Record extracts below:

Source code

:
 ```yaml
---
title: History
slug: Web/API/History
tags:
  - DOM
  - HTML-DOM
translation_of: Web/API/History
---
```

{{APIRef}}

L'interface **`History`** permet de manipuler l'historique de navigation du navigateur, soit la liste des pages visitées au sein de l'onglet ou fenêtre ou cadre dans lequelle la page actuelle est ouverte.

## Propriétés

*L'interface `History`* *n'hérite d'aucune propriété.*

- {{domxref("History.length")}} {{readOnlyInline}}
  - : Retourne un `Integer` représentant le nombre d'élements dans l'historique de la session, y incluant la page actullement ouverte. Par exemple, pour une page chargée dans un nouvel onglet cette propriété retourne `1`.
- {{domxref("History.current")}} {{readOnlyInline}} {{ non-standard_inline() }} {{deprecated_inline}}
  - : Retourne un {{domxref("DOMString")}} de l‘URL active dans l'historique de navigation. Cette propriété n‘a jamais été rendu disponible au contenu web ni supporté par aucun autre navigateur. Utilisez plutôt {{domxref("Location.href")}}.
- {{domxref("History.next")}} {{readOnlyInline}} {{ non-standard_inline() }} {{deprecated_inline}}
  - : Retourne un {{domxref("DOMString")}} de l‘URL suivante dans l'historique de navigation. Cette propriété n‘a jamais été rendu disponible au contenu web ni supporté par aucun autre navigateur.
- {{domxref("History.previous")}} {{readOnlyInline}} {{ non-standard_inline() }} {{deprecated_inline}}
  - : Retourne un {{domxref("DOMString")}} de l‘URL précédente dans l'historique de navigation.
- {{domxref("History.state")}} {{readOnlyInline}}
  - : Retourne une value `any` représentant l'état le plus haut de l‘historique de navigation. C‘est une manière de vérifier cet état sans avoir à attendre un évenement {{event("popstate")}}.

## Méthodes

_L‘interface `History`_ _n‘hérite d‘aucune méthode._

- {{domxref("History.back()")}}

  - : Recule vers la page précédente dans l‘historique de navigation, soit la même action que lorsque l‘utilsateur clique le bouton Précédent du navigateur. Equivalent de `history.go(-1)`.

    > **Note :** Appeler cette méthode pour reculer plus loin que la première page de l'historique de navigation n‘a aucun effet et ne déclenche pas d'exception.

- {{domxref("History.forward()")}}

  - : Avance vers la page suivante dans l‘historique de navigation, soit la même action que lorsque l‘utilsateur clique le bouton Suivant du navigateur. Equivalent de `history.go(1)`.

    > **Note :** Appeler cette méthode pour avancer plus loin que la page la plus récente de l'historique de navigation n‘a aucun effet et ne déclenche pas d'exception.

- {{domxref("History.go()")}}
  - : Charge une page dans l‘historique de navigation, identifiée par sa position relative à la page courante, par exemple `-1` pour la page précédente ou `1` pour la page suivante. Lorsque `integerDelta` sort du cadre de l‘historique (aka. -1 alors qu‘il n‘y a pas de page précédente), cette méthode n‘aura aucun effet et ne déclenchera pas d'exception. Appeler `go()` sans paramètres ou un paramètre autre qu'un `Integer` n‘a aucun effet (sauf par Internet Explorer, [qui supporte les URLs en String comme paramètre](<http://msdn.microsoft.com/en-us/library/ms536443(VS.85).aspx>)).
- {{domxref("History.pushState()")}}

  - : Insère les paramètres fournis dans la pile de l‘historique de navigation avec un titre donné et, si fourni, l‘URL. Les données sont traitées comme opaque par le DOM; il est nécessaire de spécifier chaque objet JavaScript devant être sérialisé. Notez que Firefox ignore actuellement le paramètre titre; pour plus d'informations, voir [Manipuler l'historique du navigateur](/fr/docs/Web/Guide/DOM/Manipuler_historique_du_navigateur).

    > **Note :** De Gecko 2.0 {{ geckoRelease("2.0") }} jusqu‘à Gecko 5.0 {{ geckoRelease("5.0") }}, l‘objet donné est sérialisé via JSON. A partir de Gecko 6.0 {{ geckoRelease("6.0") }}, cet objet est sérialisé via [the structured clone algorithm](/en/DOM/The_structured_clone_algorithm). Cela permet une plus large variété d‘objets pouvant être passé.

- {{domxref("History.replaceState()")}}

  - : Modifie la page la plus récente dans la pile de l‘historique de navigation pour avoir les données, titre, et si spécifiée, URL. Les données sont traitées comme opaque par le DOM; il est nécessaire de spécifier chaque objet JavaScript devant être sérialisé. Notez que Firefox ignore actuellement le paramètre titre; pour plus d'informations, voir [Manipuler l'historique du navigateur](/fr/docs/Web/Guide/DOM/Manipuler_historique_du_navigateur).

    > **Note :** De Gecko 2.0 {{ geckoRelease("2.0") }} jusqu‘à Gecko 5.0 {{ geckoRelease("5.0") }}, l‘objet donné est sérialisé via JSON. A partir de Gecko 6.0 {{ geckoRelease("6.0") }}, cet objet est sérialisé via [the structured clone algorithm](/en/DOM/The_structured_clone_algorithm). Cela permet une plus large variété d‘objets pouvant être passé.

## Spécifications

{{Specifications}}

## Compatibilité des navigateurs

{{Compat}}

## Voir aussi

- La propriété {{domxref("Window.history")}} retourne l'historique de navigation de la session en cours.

End of Record extracts.

- **Task objective**
Which of the lines above mention the word "Equivalent"? Pull those lines out.

- **Finished exercise**
  - : Recule vers la page précédente dans l‘historique de navigation, soit la même action que lorsque l‘utilsateur clique le bouton Précédent du navigateur. Equivalent de `history.go(-1)`.
  - : Avance vers la page suivante dans l‘historique de navigation, soit la même action que lorsque l‘utilsateur clique le bouton Suivant du navigateur. Equivalent de `history.go(1)`.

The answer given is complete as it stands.